Whipple disease - It is a rare condition which prevents the small intestine to absorb nutrients properly.

Whipple disease - Signs, symptoms and causes

- Causes
Whipple's disease is caused by infection with bacteria called Tropheryma whippelii. The disorder mainly affects middle-aged men white.

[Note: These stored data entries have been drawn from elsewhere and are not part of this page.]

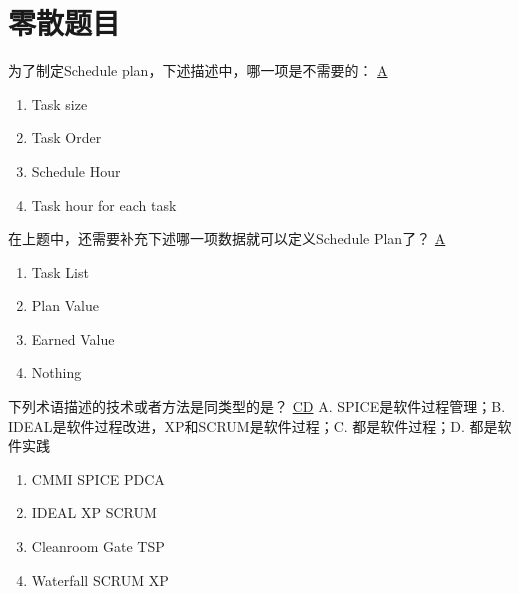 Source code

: \section{零散题目}
\begin{problem}
    为了制定Schedule plan，下述描述中，哪一项是不需要的：
    \uline{A}
    \vspace{-0.8em}
    \begin{multicols}{2}
        \begin{enumerate}[label=\Alph*.]
            \item Task size
            \item Task Order
            \item Schedule Hour
            \item Task hour for each task
        \end{enumerate}
    \end{multicols}
    \vspace{-1em}
\end{problem}

\begin{problem}
    在上题中，还需要补充下述哪一项数据就可以定义Schedule Plan了？
    \uline{A}
    \vspace{-0.8em}
    \begin{multicols}{4}
        \begin{enumerate}[label=\Alph*.]
            \item Task List
            \item Plan Value
            \item Earned Value
            \item Nothing
        \end{enumerate}
    \end{multicols}
    \vspace{-1em}
\end{problem}

\begin{problem}
    下列术语描述的技术或者方法是同类型的是？
    \uline{CD}    {\kaishu A. SPICE是软件过程管理；B. IDEAL是软件过程改进，XP和SCRUM是软件过程；C. 都是软件过程；D. 都是软件实践}
    \vspace{-0.8em}
    \begin{multicols}{2}
        \begin{enumerate}[label=\Alph*.]
            \item CMMI SPICE PDCA
            \item IDEAL XP SCRUM
            \item Cleanroom Gate TSP
            \item Waterfall SCRUM XP
        \end{enumerate}
    \end{multicols}
    \vspace{-1em}
\end{problem}

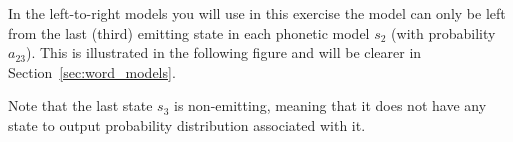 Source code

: \documentclass{nada-ten}
\begin{document}
In the left-to-right models you will use in this exercise the model can only be left from the last (third) emitting state in each phonetic model $s_2$ (with probability $a_{23}$).
This is illustrated in the following figure and will be clearer in Section~\ref{sec:word_models}.
\begin{center}
\end{center}

Note that the last state $s_3$ is non-emitting, meaning that it does not have any state to output probability distribution associated with it.




\end{document}

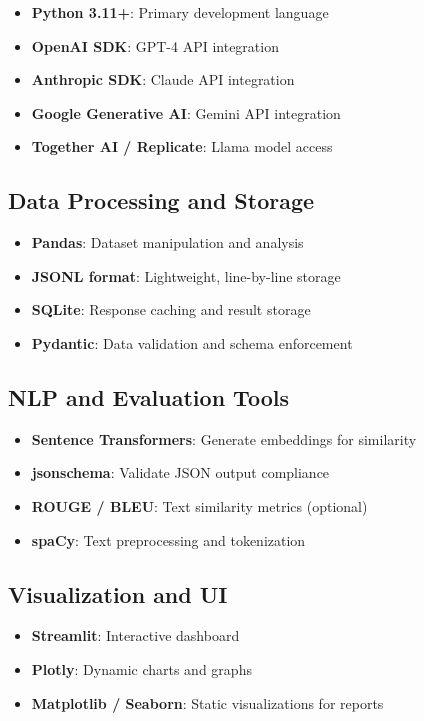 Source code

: \documentclass[11pt,a4paper]{article}
\begin{document}
\begin{itemize}[leftmargin=*]
    \item \textbf{Python 3.11+}: Primary development language
    \item \textbf{OpenAI SDK}: GPT-4 API integration
    \item \textbf{Anthropic SDK}: Claude API integration
    \item \textbf{Google Generative AI}: Gemini API integration
    \item \textbf{Together AI / Replicate}: Llama model access
\end{itemize}

\subsection{Data Processing and Storage}

\begin{itemize}[leftmargin=*]
    \item \textbf{Pandas}: Dataset manipulation and analysis
    \item \textbf{JSONL format}: Lightweight, line-by-line storage
    \item \textbf{SQLite}: Response caching and result storage
    \item \textbf{Pydantic}: Data validation and schema enforcement
\end{itemize}

\subsection{NLP and Evaluation Tools}

\begin{itemize}[leftmargin=*]
    \item \textbf{Sentence Transformers}: Generate embeddings for similarity
    \item \textbf{jsonschema}: Validate JSON output compliance
    \item \textbf{ROUGE / BLEU}: Text similarity metrics (optional)
    \item \textbf{spaCy}: Text preprocessing and tokenization
\end{itemize}

\subsection{Visualization and UI}

\begin{itemize}[leftmargin=*]
    \item \textbf{Streamlit}: Interactive dashboard
    \item \textbf{Plotly}: Dynamic charts and graphs
    \item \textbf{Matplotlib / Seaborn}: Static visualizations for reports
\end{itemize}
\end{document}
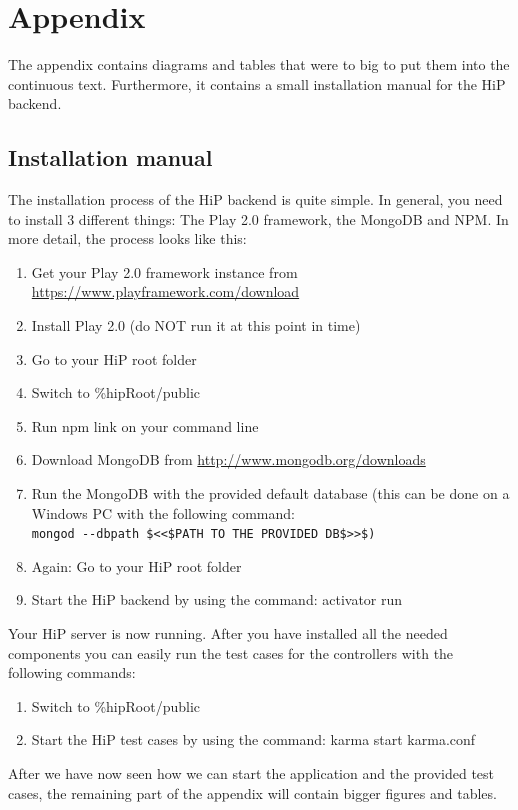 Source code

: \chapter{Appendix}
The appendix contains diagrams and tables that were to big to put them into the continuous text. Furthermore, it contains a small installation manual for the \ac{HiP} backend.

\section{Installation manual}
The installation process of the \ac{HiP} backend is quite simple. In general, you need to install 3 different things: The Play 2.0 framework, the MongoDB and \ac{NPM}. In more detail, the process looks like this:

\begin{enumerate}
	\item Get your Play 2.0 framework instance from \url{https://www.playframework.com/download}
	\item Install Play 2.0 (do NOT run it at this point in time)
	\item Go to your \ac{HiP} root folder
	\item Switch to \%hipRoot/public
	\item Run npm link on your command line
	\item Download MongoDB from \url{http://www.mongodb.org/downloads}
	\item Run the MongoDB with the provided default database (this can be done on a Windows PC with the following command: \\ \verb|mongod --dbpath $<<$PATH TO THE PROVIDED DB$>>$)|
	\item Again: Go to your \ac{HiP} root folder
	\item	Start the \ac{HiP} backend by using the command: activator run
\end{enumerate}

Your \ac{HiP} server is now running. After you have installed all the needed components you can easily run the test cases for the controllers with the following commands:

\begin{enumerate}
	\item Switch to \%hipRoot/public
	\item	Start the \ac{HiP} test cases by using the command: karma start karma.conf
\end{enumerate}

After we have now seen how we can start the application and the provided test cases, the remaining part of the appendix will contain bigger figures and tables.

Whipple's disease is extremely rare. Risk factors are unknown.

Signs and symptoms

Symptoms usually begin slowly. Then, over the years, develop gastrointestinal symptoms .. Symptoms may include:

Abdominal pain

Diarrhea

Fever

The skin takes on a brown color.

Memory loss

Mental changes

Weight loss

Diagnostic

Possible signs:

swollen lymph nodes

Gastrointestinal bleeding

heart murmur

Swelling in body tissues (edema)

Whipple's disease diagnostic tests may include:

Blood tests (CBC)

Polymerase chain reaction (PCR) testing affected by Tropheryma whippelii tissue

Small bowel biopsy

Upper gastrointestinal endoscopy.

This disease may also change the results of the following tests:

Levels of albumin in the blood

fecal fat

Intestinal absorption of a type of sugar (D-xylose absorption)

Whipple disease - Treatment

People with Whipple's disease need to take long-term antibiotics to cure any infection of the brain and central nervous system. An antibiotic called ceftriaxone is given intravenously (IV). This is followed by another antibiotic (such as trimethoprim - sulfamethoxazole) taken orally up to 1 year.

If symptoms return during antibiotic use, antibiotic treatment may be changed.

Those who are deficient in the nutritional malabsorption will also need to take nutritional supplements.